— Data shown —
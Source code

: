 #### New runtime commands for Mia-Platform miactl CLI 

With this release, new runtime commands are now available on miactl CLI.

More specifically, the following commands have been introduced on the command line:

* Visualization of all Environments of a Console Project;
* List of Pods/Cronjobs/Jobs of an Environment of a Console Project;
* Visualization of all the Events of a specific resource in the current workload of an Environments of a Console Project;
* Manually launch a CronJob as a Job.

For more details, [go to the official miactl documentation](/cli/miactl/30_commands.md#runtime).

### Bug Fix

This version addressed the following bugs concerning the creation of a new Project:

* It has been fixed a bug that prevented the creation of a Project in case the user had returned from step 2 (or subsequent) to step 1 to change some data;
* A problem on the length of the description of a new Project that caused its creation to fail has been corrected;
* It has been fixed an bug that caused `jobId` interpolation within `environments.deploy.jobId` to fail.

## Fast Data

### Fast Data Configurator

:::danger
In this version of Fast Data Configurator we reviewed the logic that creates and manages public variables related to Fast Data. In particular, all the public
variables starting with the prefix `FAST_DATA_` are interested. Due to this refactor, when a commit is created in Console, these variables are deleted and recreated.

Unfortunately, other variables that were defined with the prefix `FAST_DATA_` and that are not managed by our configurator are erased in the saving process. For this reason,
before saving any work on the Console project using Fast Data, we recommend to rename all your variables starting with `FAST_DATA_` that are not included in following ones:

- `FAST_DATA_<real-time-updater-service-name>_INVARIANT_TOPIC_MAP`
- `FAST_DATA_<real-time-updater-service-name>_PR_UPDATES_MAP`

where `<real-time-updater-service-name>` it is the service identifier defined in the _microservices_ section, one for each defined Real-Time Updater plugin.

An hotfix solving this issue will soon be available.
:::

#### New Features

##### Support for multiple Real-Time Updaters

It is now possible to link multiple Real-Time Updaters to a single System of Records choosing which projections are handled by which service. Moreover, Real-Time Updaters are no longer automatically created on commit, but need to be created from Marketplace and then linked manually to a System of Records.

--

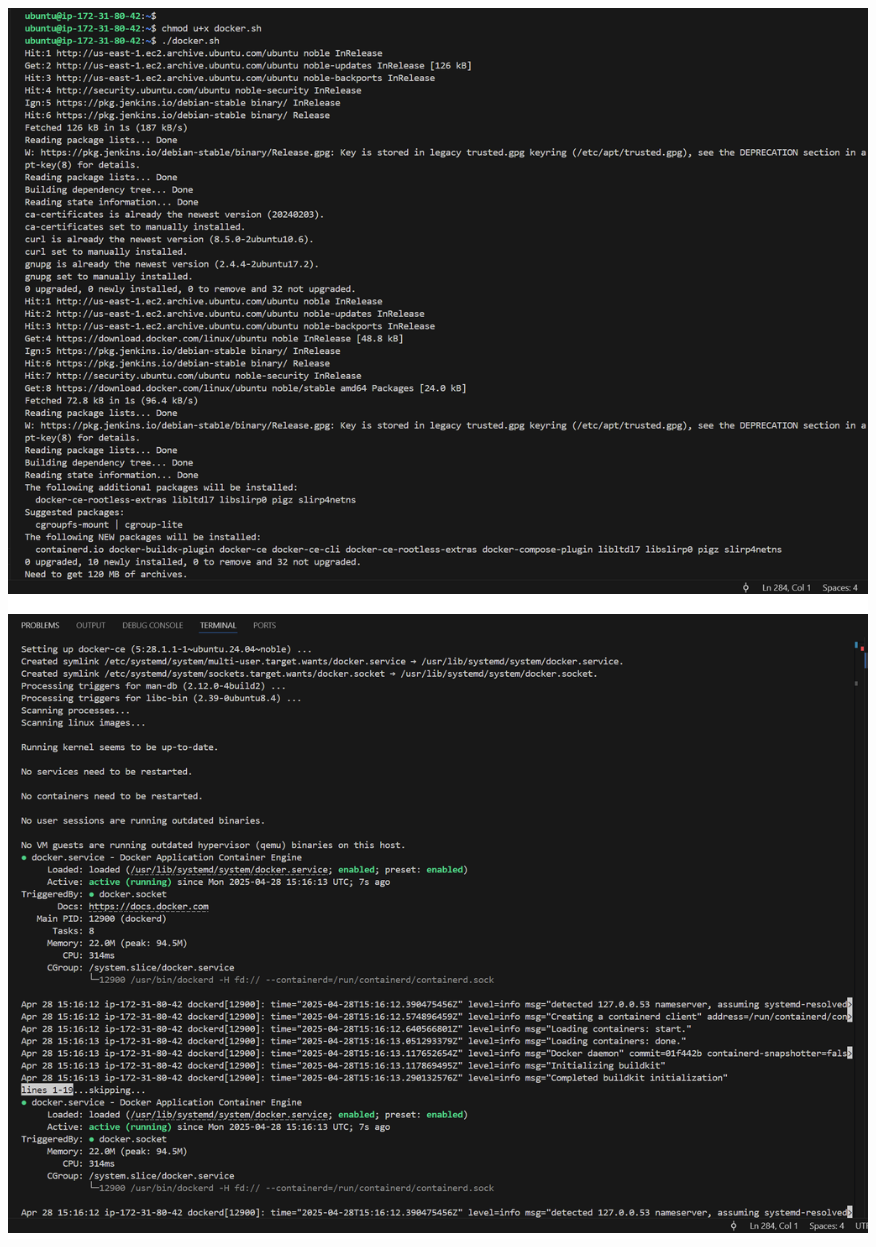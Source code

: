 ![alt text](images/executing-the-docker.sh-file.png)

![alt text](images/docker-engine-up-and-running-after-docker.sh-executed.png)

— Your assignment —
From the records above, copy only the lines starting with the line that holds "An hotfix solving" and going on through the line that holds "It is now possible", exactly as written.

— Solution —
An hotfix solving this issue will soon be available.
:::

#### New Features

##### Support for multiple Real-Time Updaters

It is now possible to link multiple Real-Time Updaters to a single System of Records choosing which projections are handled by which service. Moreover, Real-Time Updaters are no longer automatically created on commit, but need to be created from Marketplace and then linked manually to a System of Records.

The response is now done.